╭─ INPUT DATA

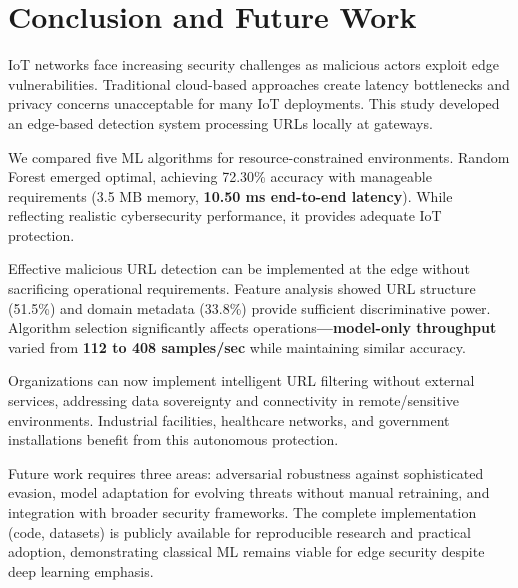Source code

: \documentclass[conference]{IEEEtran}
\begin{document}
\section{Conclusion and Future Work}

IoT networks face increasing security challenges as malicious actors exploit edge vulnerabilities. Traditional cloud-based approaches create latency bottlenecks and privacy concerns unacceptable for many IoT deployments. This study developed an edge-based detection system processing URLs locally at gateways.

We compared five ML algorithms for resource-constrained environments. Random Forest emerged optimal, achieving 72.30\% accuracy with manageable requirements (3.5 MB memory, \textbf{10.50 ms end-to-end latency}). While reflecting realistic cybersecurity performance, it provides adequate IoT protection.

Effective malicious URL detection can be implemented at the edge without sacrificing operational requirements. Feature analysis showed URL structure (51.5\%) and domain metadata (33.8\%) provide sufficient discriminative power. Algorithm selection significantly affects operations\textbf{—model-only throughput} varied from \textbf{112 to 408 samples/sec} while maintaining similar accuracy.

Organizations can now implement intelligent URL filtering without external services, addressing data sovereignty and connectivity in remote/sensitive environments. Industrial facilities, healthcare networks, and government installations benefit from this autonomous protection.

Future work requires three areas: adversarial robustness against sophisticated evasion, model adaptation for evolving threats without manual retraining, and integration with broader security frameworks. The complete implementation (code, datasets) is publicly available for reproducible research and practical adoption, demonstrating classical ML remains viable for edge security despite deep learning emphasis.




\end{document}
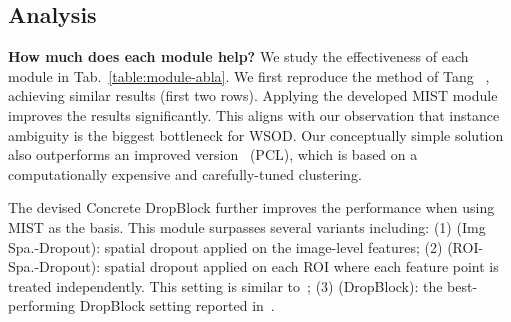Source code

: \documentclass[10pt,twocolumn,letterpaper]{article}
\begin{document}
\vspace{-1em}
\subsection{Analysis}
\label{exp:ablation}
\noindent\textbf{How much does each module help?} 
We study the effectiveness of each module in Tab.~\ref{table:module-abla}. We first reproduce the method of Tang \etal~\cite{tang2017multiple}, achieving similar results (first two rows). Applying the developed MIST module improves the results significantly. This aligns with our observation that instance ambiguity is the biggest bottleneck for WSOD. Our conceptually simple solution also outperforms an improved version~\cite{tang2018pcl} (PCL), which is based on a computationally expensive and carefully-tuned clustering. 

The devised Concrete DropBlock further improves the performance when using MIST as the basis. This module  surpasses several variants  including:  (1) (Img Spa.-Dropout): spatial dropout applied on the image-level features; (2) (ROI-Spa.-Dropout): spatial dropout applied on each ROI where each feature point is treated independently. This setting is similar to~\cite{singh-iccv2017, a-fast-rcnn}; (3) (DropBlock): the best-performing DropBlock setting reported in~\cite{dropblock}.
\end{document}

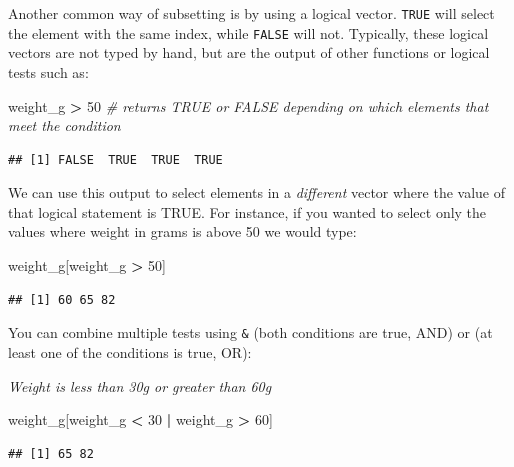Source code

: \documentclass[
]{article}
\newenvironment{Shaded}{\begin{snugshade}}{\end{snugshade}}
\newcommand{\CommentTok}[1]{\textcolor[rgb]{0.56,0.35,0.01}{\textit{#1}}}
\newcommand{\DecValTok}[1]{\textcolor[rgb]{0.00,0.00,0.81}{#1}}
\newcommand{\NormalTok}[1]{#1}
\newcommand{\OperatorTok}[1]{\textcolor[rgb]{0.81,0.36,0.00}{\textbf{#1}}}
\newcommand{\StringTok}[1]{\textcolor[rgb]{0.31,0.60,0.02}{#1}}
\begin{document}
Another common way of subsetting is by using a logical vector.
\texttt{TRUE} will select the element with the same index, while
\texttt{FALSE} will not. Typically, these logical vectors are not typed
by hand, but are the output of other functions or logical tests such as:

\begin{Shaded}
\begin{Highlighting}[]
\NormalTok{weight_g }\OperatorTok{>}\StringTok{ }\DecValTok{50}  \CommentTok{# returns TRUE or FALSE depending on which elements that meet the condition}
\end{Highlighting}
\end{Shaded}

\begin{verbatim}
## [1] FALSE  TRUE  TRUE  TRUE
\end{verbatim}

We can use this output to select elements in a \emph{different} vector
where the value of that logical statement is TRUE. For instance, if you
wanted to select only the values where weight in grams is above 50 we
would type:

\begin{Shaded}
\begin{Highlighting}[]
\NormalTok{weight_g[weight_g }\OperatorTok{>}\StringTok{ }\DecValTok{50}\NormalTok{]}
\end{Highlighting}
\end{Shaded}

\begin{verbatim}
## [1] 60 65 82
\end{verbatim}

You can combine multiple tests using \texttt{\&} (both conditions are
true, AND) or \texttt{\textbar{}} (at least one of the conditions is
true, OR):

\emph{Weight is less than 30g or greater than 60g}

\begin{Shaded}
\begin{Highlighting}[]
\NormalTok{weight_g[weight_g }\OperatorTok{<}\StringTok{ }\DecValTok{30} \OperatorTok{|}\StringTok{ }\NormalTok{weight_g }\OperatorTok{>}\StringTok{ }\DecValTok{60}\NormalTok{]}
\end{Highlighting}
\end{Shaded}

\begin{verbatim}
## [1] 65 82
\end{verbatim}
\end{document}
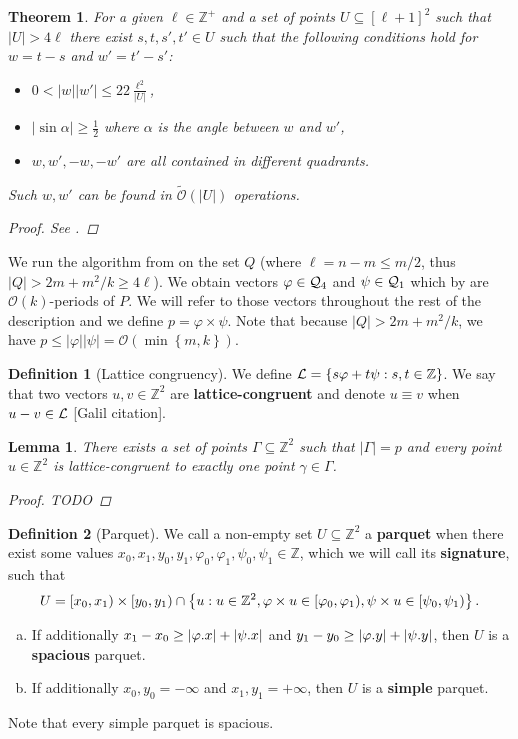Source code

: \documentclass[11pt]{article}
\newcommand{\Z}{\mathbb{Z}}
\renewcommand{\O}{\mathcal{O}}
\newcommand{\tO}{\tilde{\mathcal{O}}}
\renewcommand{\phi}{\varphi}
\newcommand{\set}[1]{\left\lbrace #1 \right\rbrace}
\theoremstyle{plain}
\newtheorem{theorem}{Theorem}
\newtheorem{lemma}{Lemma}
\theoremstyle{definition}
\newtheorem{definition}{Definition}
\theoremstyle{remark}
\begin{document}
\begin{theorem} \label{get_periods}
	For a given $\ell \in \Z^+$ and a set of points $U \subseteq [\ell + 1]^2 $ such that $|U| > 4\ell$ there exist $s, t, s', t' \in U$ such that the following conditions hold for $w = t - s$ and $w' = t' - s'$:
	\begin{itemize}
		\item $0 < |w||w'| \le 22\frac{\ell^2}{|U|}$,
		\item $|\sin \alpha| \ge \frac{1}{2}$ where $\alpha$ is the angle between $w$ and $w'$,
		\item $w, w', -w, -w'$ are all contained in different quadrants.
	\end{itemize}
	Such $w, w'$ can be found in $\tO(|U|)$ operations.
	\begin{proof} See . \end{proof}
\end{theorem}


We run the algorithm from  on the set $Q$ (where $\ell = n - m \le m / 2$, thus $|Q| > 2m + m^2/k \ge 4\ell$).
We obtain vectors $\phi \in \Q_4$ and $\psi \in \mathcal{Q}_1$ which by  are $\O(k)$-periods of $P$.
We will refer to those vectors throughout the rest of the description and we define $p = \phi \times \psi$.
Note that because $|Q| > 2m + m^2 / k$, we have $p \le |\phi||\psi| = \O(\min\set{m, k})$.


\begin{definition}[Lattice congruency]\label{lattice_congruency}
	We define $\L = \set{s\phi + t\psi : s, t \in \Z}$.
	We say that two vectors $u, v \in \Z^2$ are \textbf{lattice-congruent} and denote $u \equiv v$ when $u - v \in \mathcal{L}$ [Galil citation].
\end{definition}


\begin{lemma} \label{lattice_base}
	There exists a set of points $\Gamma \subseteq \Z^2$ such that $|\Gamma| = p$ and every point $u \in \Z^2$ is lattice-congruent to exactly one point $\gamma \in \Gamma$.
	\begin{proof} TODO \end{proof}
\end{lemma}


\begin{definition}[Parquet]\label{parquet_definition}
	We call a non-empty set $U \subseteq \Z^2$ a \textbf{parquet} when there exist some values $x_0, x_1, y_0, y_1, \phi_0, \phi_1, \psi_0, \psi_1 \in \Z$, which we will call its \textbf{signature}, such that
	$$ U = [x_0, x_1) \times [y_0, y_1) \cap \set{u : u \in \Z^2, \h{u} \in [\phi_0, \phi_1), \s{u} \in [\psi_0, \psi_1)}. $$
	\begin{enumerate}[a)]
		\item If additionally $x_1 - x_0 \ge |\x{\phi}| + |\x{\psi}|$ and $y_1 - y_0 \ge |\y{\phi}| + |\y{\psi}|$, then $U$ is a \textbf{spacious} parquet.
		\item If additionally $x_0, y_0 = -\infty$ and $x_1, y_1 = +\infty$, then $U$ is a \textbf{simple} parquet.
	\end{enumerate}
	Note that every simple parquet is spacious.
\end{definition}
\end{document}
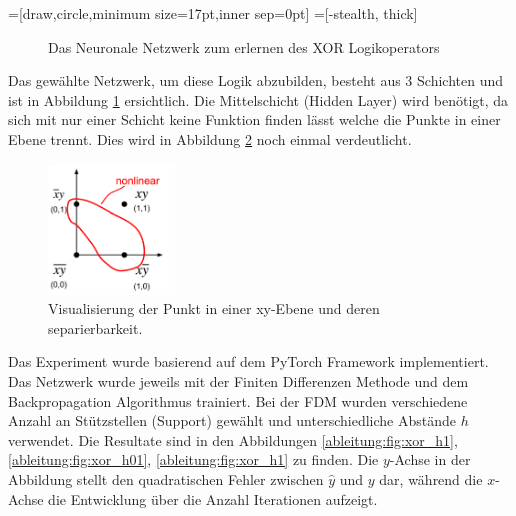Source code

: =[draw,circle,minimum size=17pt,inner sep=0pt]
=[-stealth, thick]
\begin{figure}
	\centering
	\caption{Das Neuronale Netzwerk zum erlernen des XOR Logikoperators}
	\label{ableitung:fig:nn-result-net}
\end{figure}
Das gewählte Netzwerk, um diese Logik abzubilden, besteht aus 3 Schichten und ist in Abbildung \ref{ableitung:fig:nn-result-net} ersichtlich. Die Mittelschicht (Hidden Layer) wird benötigt, da sich mit nur einer Schicht keine Funktion finden lässt welche die Punkte in einer Ebene trennt. Dies wird in Abbildung \ref{ableitung:fig:visualisation-surface} noch einmal verdeutlicht.
\begin{figure}
	\centering
	\includegraphics[width=0.3\textwidth]{papers/ableitung/images/xor_surface.png}
	\caption{Visualisierung der Punkt in einer xy-Ebene und deren separierbarkeit.}
	\label{ableitung:fig:visualisation-surface}
\end{figure}
Das Experiment wurde basierend auf dem PyTorch Framework implementiert. Das Netzwerk wurde jeweils mit der Finiten Differenzen Methode und dem Backpropagation Algorithmus trainiert. Bei der FDM wurden verschiedene Anzahl an Stützstellen (Support) gewählt und unterschiedliche Abstände $h$ verwendet. Die Resultate sind in den Abbildungen \ref{ableitung:fig:xor_h1}, \ref{ableitung:fig:xor_h01}, \ref{ableitung:fig:xor_h1} zu finden. Die $y$-Achse in der Abbildung stellt den quadratischen Fehler zwischen $\hat{y}$ und $y$ dar, während die $x$-Achse die Entwicklung über die Anzahl Iterationen aufzeigt.

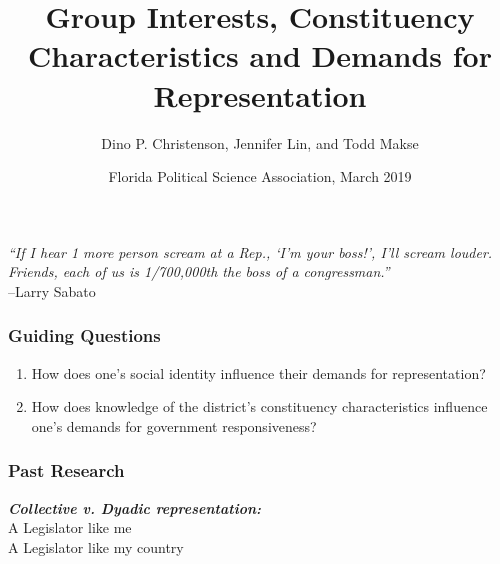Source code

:\documentclass[14pt]{beamer}
\newcommand\e{\emph}
\newcommand\tb{\textbf}
\begin{document}
\author[D. Christenson, J. Lin, and T. Makse] %
{Dino P. Christenson, Jennifer Lin, and Todd Makse}
\title[Demands for Representation]{Group Interests, Constituency Characteristics and Demands for Representation}
	\date[FPSA 2019]{Florida Political Science Association, March 2019}
	\begin{frame}[plain]
	\maketitle
\end{frame}

\begin{frame}
\begin{center}
	\e{“If I hear 1 more person scream at a Rep., ‘I’m your boss!’, I’ll scream louder.
	Friends, each of us is 1/700,000th the boss of a congressman.”
	} \\
		--Larry Sabato 
\end{center}
\end{frame}

\begin{frame}
\frametitle{Guiding Questions}
\begin{enumerate}
	\item How does one's social identity influence their demands for representation?
	\item How does knowledge of the district's constituency characteristics influence one's demands for government responsiveness? 
\end{enumerate}
\end{frame}

\begin{frame}
\frametitle{Past Research}
\begin{center}
	\e{\tb{Collective v. Dyadic representation:}} \\
	A Legislator like me \\
	A Legislator like my country
\end{center}
\end{frame}
\end{document}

╰─

PROBLEM TO WORK ON: Only the line with "IoT networks face" and those preceding it, back to the first line of the entries, should be repeated exactly, without pictures.

WRITTEN SOLUTION:
Source code

: \documentclass[conference]{IEEEtran}
\begin{document}
\section{Conclusion and Future Work}

IoT networks face increasing security challenges as malicious actors exploit edge vulnerabilities. Traditional cloud-based approaches create latency bottlenecks and privacy concerns unacceptable for many IoT deployments. This study developed an edge-based detection system processing URLs locally at gateways.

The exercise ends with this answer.